Most importantly, though, it is over.
The project itself, I have to admit, was actually interesting to me. Most people (including me, guilty as charged) usually skim until they find what they need or just use the handy dandy Ctrl+f when sifting through research for papers like these.Maybe it's an appreciation of other works due to my own interest in writing, or maybe all the rhetorical analysis is growing on me, but I found myself actually fascinated by the ideas pointed out in the literary criticisms.
Interest abruptly turned into frustration during the compilation of sources into the huge tangled web of ideas that became my paper. It was extremely difficult to figure out how to convey all these complicated and intricate ideas in a simplistic and understandable way -- to sort out the jumbled mess in my head and somehow make it make sense on paper.
The trickiest part, though, was getting it all done in such a short amount of time. The week of the due date was some serious red alert, this-is-not-a-drill, super crunch time. Cranking out an outline, rough draft, and final paper -- seven page paper, mind you -- in the span of seven days had to have been a new personal record. I felt as if the weight of the world had been lifted off my shoulders after pressing the final submit button to turnitin.com and thus ending the traumatic sequence of events that was my research paper.

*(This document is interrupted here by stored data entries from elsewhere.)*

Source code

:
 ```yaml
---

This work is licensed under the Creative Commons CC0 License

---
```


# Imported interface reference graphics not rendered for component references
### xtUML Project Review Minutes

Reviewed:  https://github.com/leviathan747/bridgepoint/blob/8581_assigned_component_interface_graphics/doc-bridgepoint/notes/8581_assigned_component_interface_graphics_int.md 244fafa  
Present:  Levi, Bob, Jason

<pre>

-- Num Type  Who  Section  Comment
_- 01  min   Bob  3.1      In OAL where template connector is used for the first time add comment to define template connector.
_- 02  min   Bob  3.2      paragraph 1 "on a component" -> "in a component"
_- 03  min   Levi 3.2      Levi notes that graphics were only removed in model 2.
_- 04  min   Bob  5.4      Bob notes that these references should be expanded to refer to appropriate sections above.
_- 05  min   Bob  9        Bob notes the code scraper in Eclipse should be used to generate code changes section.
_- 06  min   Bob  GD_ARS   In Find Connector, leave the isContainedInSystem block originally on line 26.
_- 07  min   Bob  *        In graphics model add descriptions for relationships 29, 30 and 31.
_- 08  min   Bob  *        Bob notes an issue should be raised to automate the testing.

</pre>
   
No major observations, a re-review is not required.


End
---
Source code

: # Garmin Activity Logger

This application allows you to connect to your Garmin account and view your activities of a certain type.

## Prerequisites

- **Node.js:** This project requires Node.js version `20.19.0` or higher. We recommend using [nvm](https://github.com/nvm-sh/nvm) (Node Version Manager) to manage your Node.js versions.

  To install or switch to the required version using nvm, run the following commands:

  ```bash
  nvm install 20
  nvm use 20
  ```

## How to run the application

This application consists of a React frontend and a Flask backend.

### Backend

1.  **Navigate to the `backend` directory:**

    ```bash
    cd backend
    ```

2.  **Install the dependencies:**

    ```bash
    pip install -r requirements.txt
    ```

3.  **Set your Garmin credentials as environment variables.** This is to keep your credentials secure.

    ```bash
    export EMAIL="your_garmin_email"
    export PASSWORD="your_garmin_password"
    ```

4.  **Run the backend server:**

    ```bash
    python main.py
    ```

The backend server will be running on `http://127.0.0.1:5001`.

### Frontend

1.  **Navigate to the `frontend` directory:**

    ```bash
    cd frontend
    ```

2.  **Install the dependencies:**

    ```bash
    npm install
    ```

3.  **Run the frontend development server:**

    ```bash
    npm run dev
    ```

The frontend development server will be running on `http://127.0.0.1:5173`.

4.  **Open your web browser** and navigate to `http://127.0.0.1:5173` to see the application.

When it was all said and done, and I could look back on my paper without bitter feelings of resentment, I felt a sense of accomplishment. I went from tentatively figuring out what an annotation was to busting one out in a matter of minutes. I became a whiz at MLA citation. I wrote by far my most complex and sophisticated paper and realized how far I have come -- even the difference between my research paper last year and this one is astounding. Since I thought I had it all figured out in 7th grade, I am excited to see my writing continue to improve in leaps and bounds.